Six men have brought new claims of sexual abuse by priests in the 1960s and 1970s to the Catholic Diocese of Davenport in the past month for mediation, their attorney said.

They are among the first claims brought to the diocese since it paid $9 million to settle 37 civil claims in October, and include two priests not previously named by the diocese and believed to be deceased, attorney Craig Levien said.

Part of that settlement's non-monetary terms requires future claimants to attempt to mediate the claims instead of filing lawsuits.

David Montgomery of the diocese said there have been a few other claims brought to the diocese since the settlement, but "there hasn't been a flood."

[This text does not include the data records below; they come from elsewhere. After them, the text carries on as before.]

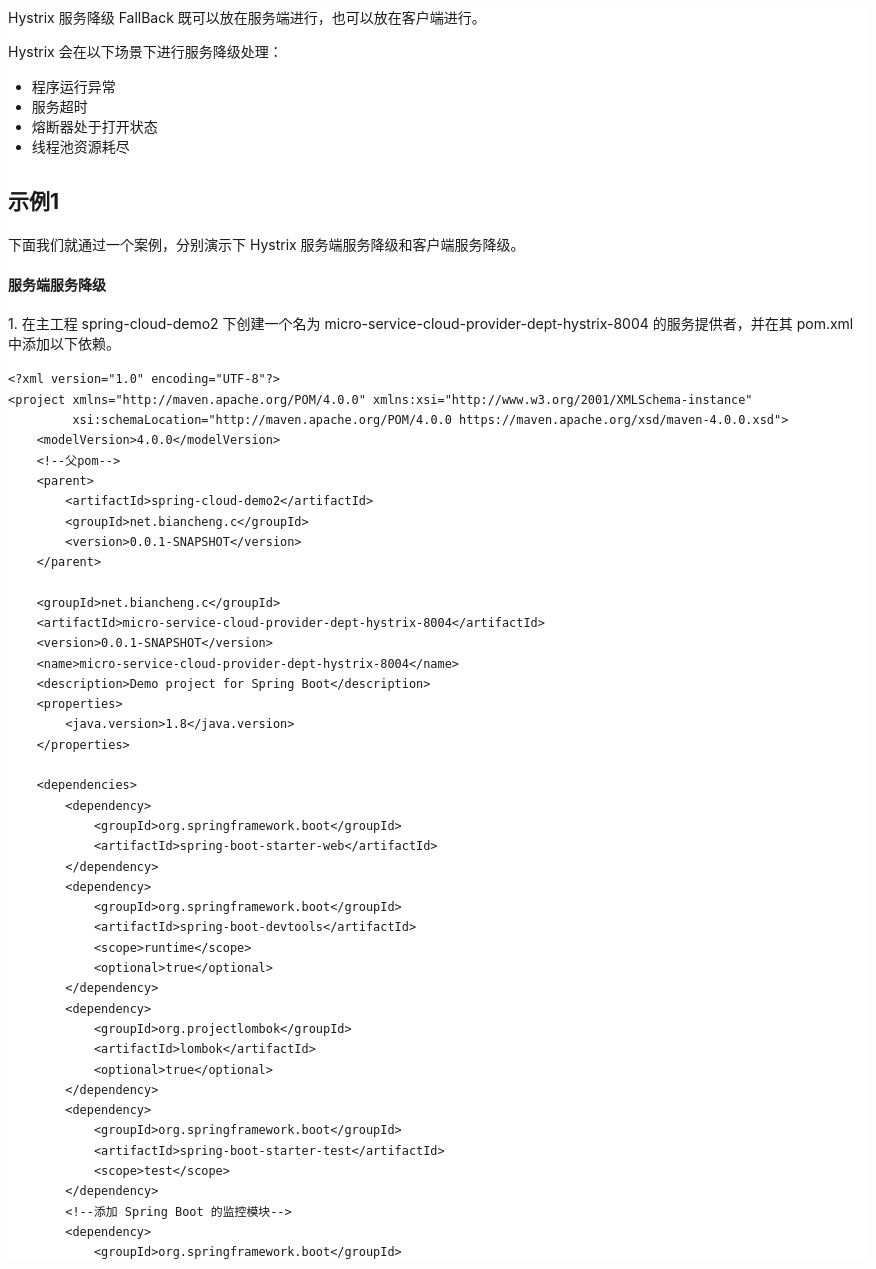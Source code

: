 Hystrix 服务降级 FallBack 既可以放在服务端进行，也可以放在客户端进行。

Hystrix 会在以下场景下进行服务降级处理：

+   程序运行异常
+   服务超时
+   熔断器处于打开状态
+   线程池资源耗尽

## 示例1

下面我们就通过一个案例，分别演示下 Hystrix 服务端服务降级和客户端服务降级。

#### 服务端服务降级

1\. 在主工程 spring-cloud-demo2 下创建一个名为 micro-service-cloud-provider-dept-hystrix-8004 的服务提供者，并在其 pom.xml 中添加以下依赖。

```
<?xml version="1.0" encoding="UTF-8"?>
<project xmlns="http://maven.apache.org/POM/4.0.0" xmlns:xsi="http://www.w3.org/2001/XMLSchema-instance"
         xsi:schemaLocation="http://maven.apache.org/POM/4.0.0 https://maven.apache.org/xsd/maven-4.0.0.xsd">
    <modelVersion>4.0.0</modelVersion>
    <!--父pom-->
    <parent>
        <artifactId>spring-cloud-demo2</artifactId>
        <groupId>net.biancheng.c</groupId>
        <version>0.0.1-SNAPSHOT</version>
    </parent>

    <groupId>net.biancheng.c</groupId>
    <artifactId>micro-service-cloud-provider-dept-hystrix-8004</artifactId>
    <version>0.0.1-SNAPSHOT</version>
    <name>micro-service-cloud-provider-dept-hystrix-8004</name>
    <description>Demo project for Spring Boot</description>
    <properties>
        <java.version>1.8</java.version>
    </properties>

    <dependencies>
        <dependency>
            <groupId>org.springframework.boot</groupId>
            <artifactId>spring-boot-starter-web</artifactId>
        </dependency>
        <dependency>
            <groupId>org.springframework.boot</groupId>
            <artifactId>spring-boot-devtools</artifactId>
            <scope>runtime</scope>
            <optional>true</optional>
        </dependency>
        <dependency>
            <groupId>org.projectlombok</groupId>
            <artifactId>lombok</artifactId>
            <optional>true</optional>
        </dependency>
        <dependency>
            <groupId>org.springframework.boot</groupId>
            <artifactId>spring-boot-starter-test</artifactId>
            <scope>test</scope>
        </dependency>
        <!--添加 Spring Boot 的监控模块-->
        <dependency>
            <groupId>org.springframework.boot</groupId>
```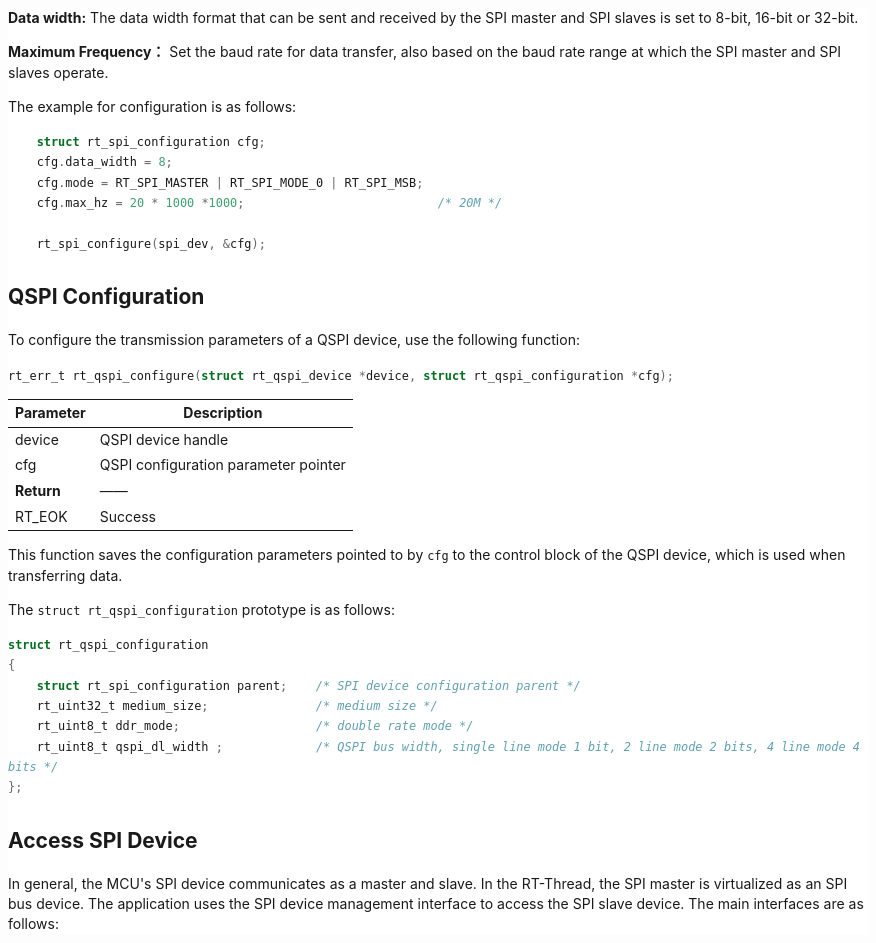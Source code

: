 **Data width:** The data width format that can be sent and received by the SPI master and SPI slaves is set to 8-bit, 16-bit or 32-bit.

**Maximum Frequency：** Set the baud rate for data transfer, also based on the baud rate range at which the SPI master and SPI slaves operate.

The example for configuration is as follows:

```c
    struct rt_spi_configuration cfg;
    cfg.data_width = 8;
    cfg.mode = RT_SPI_MASTER | RT_SPI_MODE_0 | RT_SPI_MSB;
    cfg.max_hz = 20 * 1000 *1000;                           /* 20M */

    rt_spi_configure(spi_dev, &cfg);
```

## QSPI Configuration

To configure the transmission parameters of a QSPI device, use the following function:

```c
rt_err_t rt_qspi_configure(struct rt_qspi_device *device, struct rt_qspi_configuration *cfg);
```

| **Parameter** | **Description**                 |
| -------- | ---------------------------------- |
| device   | QSPI device handle           |
| cfg      | QSPI configuration parameter pointer |
| **Return** | ——                                 |
| RT_EOK     | Success       |

This function saves the configuration parameters pointed to by `cfg` to the control block of the QSPI device, which is used when transferring data.

The `struct rt_qspi_configuration` prototype is as follows:

```c
struct rt_qspi_configuration
{
    struct rt_spi_configuration parent;    /* SPI device configuration parent */
    rt_uint32_t medium_size;               /* medium size */
    rt_uint8_t ddr_mode;                   /* double rate mode */
    rt_uint8_t qspi_dl_width ;             /* QSPI bus width, single line mode 1 bit, 2 line mode 2 bits, 4 line mode 4 bits */
};
```

## Access SPI Device

In general, the MCU's SPI device communicates as a master and slave. In the RT-Thread, the SPI master is virtualized as an SPI bus device. The application uses the SPI device management interface to access the SPI slave device. The main interfaces are as follows:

Four of the new claims are against three priests who already have faced similar suits and who Bishop William Franklin already asked the Vatican to remove from the priesthood due to credible allegations.

There are two claims against the Rev. William Wiebler, an admitted molester who currently faces a number of lawsuits alleging sexual abuse and one claim against the Rev. Francis Bass, who recently settled three similar cases against him.

One claim is against former priest James Janssen, who was removed from the priesthood by the Vatican before losing a $1.9 million settlement at a jury trial on a similar lawsuit.

Another claim was made by a man who claims Father Herman Bongers sexually abused him at St. Vincent's orphanage in 1966. Another man claims a priest of the Redemptorist order, Raymond C. Kalter, abused him at St. Alphonsus in Davenport in 1959.

Levien said there is no set timetable for the claims, other than the diocese will likely investigate the claims and potentially interview the claimants before starting mediation talks.

"Some of these, the process of our investigating has occurred over several months," Levien said. "Some of these people have contacted the diocese and some have not."

Levien said it was probably information seen in the media that has brought them forward now.

"Some have been troubled by it and kept it a secret all their lives," and are unable to keep that secrecy, he said.

Additionally, a new lawsuit filed by a male plaintiff accuses the Rev. Lawrence D. Soens, who later became the bishop of the Diocese of Sioux City in Iowa, of abusing him beginning in 1963.

Adding the new claims to a report issued in January by the diocese means at least 103 people have made more than 108 allegations that 25 members of the clergy sexually abused them as children.

The diocese's report included 48 allegations of decades-old abuse by 41 people since February 2004, when the diocese first reported on all accusations since 1950 in its internal review of personnel files while facing mounting pressure from sexual abuse lawsuits.